【Math】3rd Grade: Circles and Spheres

Hello everyone! Today, let's take a closer look at the "round shapes" we see all around us. Bicycle tires, clock faces, soccer balls... there are "circles" everywhere! In the world of math, however, we use two different terms to describe these: "circles" and "spheres."
The world of "circles," while simple at first glance, actually hides many interesting rules. It might feel a bit tricky at first, but if we tackle it one point at a time, you'll be fine. Let's master this together!
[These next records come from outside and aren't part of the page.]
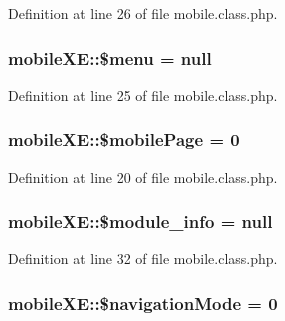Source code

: Definition at line 26 of file mobile.\-class.\-php.

\hypertarget{classmobileXE_a0ebb4296d28c9cb49fabb4d1252c1434}{
\subsubsection[{\$menu}]{\setlength{\rightskip}{0pt plus 5cm}mobile\-X\-E\-::\$menu = null}}\label{classmobileXE_a0ebb4296d28c9cb49fabb4d1252c1434}


Definition at line 25 of file mobile.\-class.\-php.

\hypertarget{classmobileXE_a4017307825d19d450c677b25b70eab5e}{
\subsubsection[{\$mobile\-Page}]{\setlength{\rightskip}{0pt plus 5cm}mobile\-X\-E\-::\$mobile\-Page = 0}}\label{classmobileXE_a4017307825d19d450c677b25b70eab5e}


Definition at line 20 of file mobile.\-class.\-php.

\hypertarget{classmobileXE_a926916a0195e056ccfdaf284e56b0ea6}{
\subsubsection[{\$module\-\_\-info}]{\setlength{\rightskip}{0pt plus 5cm}mobile\-X\-E\-::\$module\-\_\-info = null}}\label{classmobileXE_a926916a0195e056ccfdaf284e56b0ea6}


Definition at line 32 of file mobile.\-class.\-php.

\hypertarget{classmobileXE_aa6e85b2d6fe4667d7d0a3a2b3f13bd12}{
\subsubsection[{\$navigation\-Mode}]{\setlength{\rightskip}{0pt plus 5cm}mobile\-X\-E\-::\$navigation\-Mode = 0}}\label{classmobileXE_aa6e85b2d6fe4667d7d0a3a2b3f13bd12}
1. Discovering the Secrets of Circles

First, let’s look closely at a "round shape" drawn on paper, which we call a circle.

Parts of a Circle

There are three important names you need to know for a circle:

1. Center: The point located exactly in the middle of the circle.
2. Radius: A straight line drawn from the center to the edge of the circle.
3. Diameter: A straight line that passes through the center and connects one side of the circle to the other.

The Relationship Between Diameter and Radius

There is a very useful relationship between the diameter and the radius. One diameter can be split into two radii at the center. In other words:

\( Diameter = Radius \times 2 \)
\( Radius = Diameter \div 2 \)

(Example: If the radius is 3cm, the diameter is 6cm!)

【Key Point】
In any single circle, the length from the center to the edge is always the same. This means no matter where you draw a radius, the length stays the same, and no matter where you draw a diameter, it will always be the same length. This is the most important rule of circles!

【Common Mistake】
A straight line that does not pass through the center is not called a diameter, even if it touches both sides of the circle. Always make sure to check if it "passes through the center"!

★Summary: Circle Basics
・The distance from the center to the edge is always the same!
・The diameter is twice the length of the radius!


2. Mastering the Compass!

A compass is the tool you use to draw perfect circles. Once you get the hang of it, anyone can draw beautiful circles.

Steps to Draw a Circle with a Compass

1. Align the needle and the pencil lead.
2. Use a ruler to open the compass to the desired radius length.
3. Firmly poke the needle into the paper (this will be the center).
4. Hold the top of the compass lightly and rotate it in a circle.

Tips for Success

The trick is not to press too hard when rotating. Try tilting the compass slightly in the direction you are turning and letting it glide over the paper—this works wonders! It might feel difficult at first, but with practice, your fingertips will get used to it.

【Pro Tip】
A compass isn't just for drawing; you can also use it to "transfer lengths." Even without a ruler, you can use the compass to measure and compare which of two lines is longer!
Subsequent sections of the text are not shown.